Supreme Court Rules Against the Corp In WOTUS Case

In United States Army Corp of Engineers v. Hawkes the Supreme Court ruled unanimously that an approved jurisdictional determination that property contains “waters of the United States” may be immediately reviewed  in court. The State and Local Legal Center (SLLC) filed an amicus brief in this case arguing in favor of this result.

Per the Clean Water Act, “waters of the United States” (WOTUS) are federally regulated. Property owners may seek an approved jurisdictional determination (JD) from the US Army Corp of Engineers definitively stating whether such waters are present or absent on a particular parcel of land.
Three companies wanted to mine peat from wetland property in Minnesota. The Corp issued an approved JD that the property contained WOTUS because its wetlands had a “significant nexus” to a river located about 120 miles away.

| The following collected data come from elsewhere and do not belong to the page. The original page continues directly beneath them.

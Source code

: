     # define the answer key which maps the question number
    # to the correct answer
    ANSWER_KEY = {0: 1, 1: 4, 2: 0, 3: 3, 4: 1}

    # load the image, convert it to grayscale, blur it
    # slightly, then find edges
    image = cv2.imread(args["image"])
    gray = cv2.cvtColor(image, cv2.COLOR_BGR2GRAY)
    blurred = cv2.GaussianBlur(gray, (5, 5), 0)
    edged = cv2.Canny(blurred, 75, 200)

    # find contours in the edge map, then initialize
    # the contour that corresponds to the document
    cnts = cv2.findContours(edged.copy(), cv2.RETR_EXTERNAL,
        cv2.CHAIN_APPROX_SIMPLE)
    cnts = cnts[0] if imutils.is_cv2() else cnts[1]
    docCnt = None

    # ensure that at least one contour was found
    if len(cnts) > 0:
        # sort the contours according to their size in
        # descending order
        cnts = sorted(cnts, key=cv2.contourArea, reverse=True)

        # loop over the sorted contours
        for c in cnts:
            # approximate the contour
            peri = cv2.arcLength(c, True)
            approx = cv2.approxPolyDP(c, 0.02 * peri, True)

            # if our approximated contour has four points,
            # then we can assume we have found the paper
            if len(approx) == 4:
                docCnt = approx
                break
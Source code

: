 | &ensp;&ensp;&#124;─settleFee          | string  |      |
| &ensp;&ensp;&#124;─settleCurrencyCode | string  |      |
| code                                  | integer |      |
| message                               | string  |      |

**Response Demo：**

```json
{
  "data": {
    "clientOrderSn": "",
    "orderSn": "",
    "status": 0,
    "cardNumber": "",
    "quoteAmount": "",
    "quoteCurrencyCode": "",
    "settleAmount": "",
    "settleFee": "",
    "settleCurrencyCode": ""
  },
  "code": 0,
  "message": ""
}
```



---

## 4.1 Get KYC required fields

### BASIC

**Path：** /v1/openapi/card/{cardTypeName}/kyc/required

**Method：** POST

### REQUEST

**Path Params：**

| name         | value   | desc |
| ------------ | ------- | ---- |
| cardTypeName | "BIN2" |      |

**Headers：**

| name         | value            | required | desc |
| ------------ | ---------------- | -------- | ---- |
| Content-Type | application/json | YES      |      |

Per the Administrative Procedures Act judicial review may be sought only from final agency actions. Per Bennett v. Spear (1997), agency action is final when it marks the consummation of the agency’s decision making process and when legal consequences flow from the action.

The Court, in an opinion written by Justice Chief Roberts, concluded that an approved JD is a final agency action subject to court review because it meets both conditions laid out in Bennett. The Corp didn’t argue that an approved JD is tentative; its regulations describe approved JDs as “final agency action” valid for five years. Approved JDs give rise to “direct and appreciable legal consequences,” the Court reasoned, because the Corp is bound by them for five years. And a “longstanding memorandum of agreement” between the Corp and the Environmental Protection Agency (EPA) binds the EPA. So per an approved JD the two agencies authorized to bring civil enforcement proceedings under the Clean Water Act, practically speaking, grant or deny a property owner a five-year safe harbor from such proceedings. 
The SLLC amicus brief pointed out states and local governments would be negatively affected as landowners and partners with the business community responsible for economic development and capital infrastructure planning if judicial review of JDs is not possible. The Court agreed that neither alternative to judicial review is adequate. Proceeding without a permit could lead to civil penalties of up to $37,500 a day; seeking a permit can be “arduous, expensive, and long.”

Interestingly in three separate concurrences (each about a page long) Justices Kennedy, Thomas, Alito, Kagan, and Ginsburg debate whether an approved JD really is binding on EPA and whether it matters. Justice Kennedy warns that if it isn’t, “the Act’s ominous reach would again be unchecked by the limited relief the Court allows today.” In light of this discussion the Corp and EPA are likely to clarify the nature of their agreement.”

Note: Short version is omitted.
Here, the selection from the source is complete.